Swarthmore College

The American university is not the exclusive site for knowledge production. Exceedingly obvious at its face, many accounts of the production and circulation of knowledge nevertheless foreground the contributions of scholars working at elite, research universities. The reason for this may be benign. Intellectual histories are more often than not disciplinary histories and disciplines have found their professionalized shape largely within the American university system. The trouble is that this aligns the sites and histories of knowledge-making with the exclusions and alignments of the American university throughout its history. In other words, this necessarily devalues the research of Black people, Indigenous people, people of color, women, queer people, and working people, as it also skews the worldmaking project of knowledge to serve the interests of capital and the state. 

That there are ways to think about knowledge beyond higher education is not a novel insight. In considering the thought of W.E.B. Du Bois, Aldon Morris, for instance, describes these alternatives as “insurgent intellectual networks.” Defined in part by their exclusion from established forms of scholarly discourse, insurgent intellectual networks use “the donated resources and volunteer labor of activists to develop and validate counterhegemonic ideas; provide previously untrained students and others with the scholarly tools; create media designed to make this scholarship visible to both scholars and consumers of these ideas; and seize opportunities to challenge and replace dominant paradigms.” These alternatives are experimental, necessarily political, rely on distinctive modes of labor, and generate practices for learning in community. Located within them are present and historical forms of institutions and practices that snap the horizon of the distant otherwise into concrete relief. There are seemingly endless examples.

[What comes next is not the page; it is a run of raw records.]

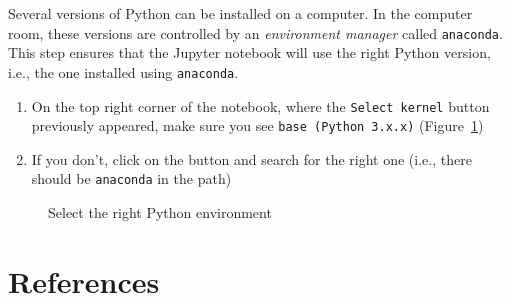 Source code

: \documentclass[
  letterpaper,
  DIV=11,
  numbers=noendperiod]{scrreprt}
\providecommand{\tightlist}{%
  \setlength{\itemsep}{0pt}\setlength{\parskip}{0pt}}\usepackage{longtable,booktabs,array}
\newlength{\cslhangindent}
\newenvironment{CSLReferences}[2] %
 {\begin{list}{}{%
  \setlength{\itemindent}{0pt}
  \setlength{\leftmargin}{0pt}
  \setlength{\parsep}{0pt}
  \ifodd #1
   \setlength{\leftmargin}{\cslhangindent}
   \setlength{\itemindent}{-1\cslhangindent}
  \fi
  \setlength{\itemsep}{#2\baselineskip}}}
 {\end{list}}
\begin{document}

Several versions of Python can be installed on a computer. In the
computer room, these versions are controlled by an \emph{environment
manager} called \texttt{anaconda}. This step ensures that the Jupyter
notebook will use the right Python version, i.e., the one installed
using \texttt{anaconda}.

\begin{enumerate}
\def\labelenumi{\arabic{enumi}.}
\tightlist
\item
  On the top right corner of the notebook, where the
  \texttt{Select\ kernel} button previously appeared, make sure you see
  \texttt{base\ (Python\ 3.x.x)} (Figure~\ref{fig-env})
\item
  If you don't, click on the button and search for the right one (i.e.,
  there should be \texttt{anaconda} in the path)
\end{enumerate}

\begin{figure}


\caption{\label{fig-env}Select the right Python environment}

\end{figure}%


\chapter*{References}\label{references}


\label{refs}
\begin{CSLReferences}{0}{1}
\end{CSLReferences}
\end{document}
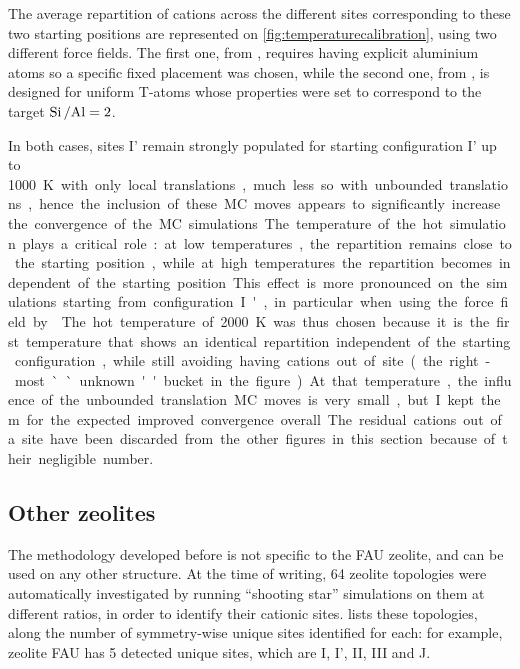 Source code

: \documentclass[main.tex]{subfiles}
\begin{document}
The average repartition of cations across the different sites corresponding to these two starting positions are represented on \cref{fig:temperaturecalibration}, using two different force fields. The first one, from \textcite{BoulfelfelSholl2021}, requires having explicit aluminium atoms so a specific fixed placement was chosen, while the second one, from \textcite{DiLellaFF}, is designed for uniform T-atoms whose properties were set to correspond to the target $\mbox{Si\,/Al} = 2$.

In both cases, sites I' remain strongly populated for starting configuration I' up to \qty{1000}K with only local translations, much less so with unbounded translations, hence the inclusion of these MC moves appears to significantly increase the convergence of the MC simulations.

The temperature of the hot simulation plays a critical role: at low temperatures, the repartition remains close to the starting position, while at high temperatures the repartition becomes independent of the starting position. This effect is more pronounced on the simulations starting from configuration I', in particular when using the force field by \textcite{DiLellaFF}. The hot temperature of \qty{2000}K was thus chosen because it is the first temperature that shows an identical repartition independent of the starting configuration, while still avoiding having cations out of site (the right-most ``unknown'' bucket in the figure). At that temperature, the influence of the unbounded translation MC moves is very small, but I kept them for the expected improved convergence overall. The residual cations out of a site have been discarded from the other figures in this section because of their negligible number.


\subsection{Other zeolites}

The methodology developed before is not specific to the FAU zeolite, and can be used on any other structure. At the time of writing, 64 zeolite topologies were automatically investigated by running ``shooting star'' simulations on them at different \SiAl ratios, in order to identify their cationic sites.  lists these topologies, along the number of symmetry-wise unique sites identified for each: for example, zeolite FAU has 5 detected unique sites, which are I, I', II, III and J.
\end{document}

This ongoing series of essays on alternative institutions offers examples of institutions, gatherings, and imaginings and considers their ramifications for how we might think about study, thought, and learning now. In doing so, it simultaneously draws attention to the shape of a world beyond the university system at a variety of scales. The essays also offer new insights into how higher education functions in the present. The first essays published in this cluster are adapted from a roundtable session at the Modern Language Association conference on this topic and thus foreground literary studies. 

Essays

Sarah Ehlers, “A Plan for Black Mountain College,” February 16, 2022

Andy Hines, “The Communist Community College,” February 16, 2022

Danica Savonick, “Literary Studies in Marginalized Spaces: The City College SEEK Program,” February 23, 2022

Yung-Hsing Wu, “Culture Clubs,” February 23, 2022

This series is open to others, especially those pursuing these questions in other (extra-/inter-) disciplines. Interested contributors should contact Andy Hines. 

About the Author

Andy Hines is the Senior Associate Director of the Aydelotte Foundation. He is the author of Outside Literary Studies: Black Criticism and the University .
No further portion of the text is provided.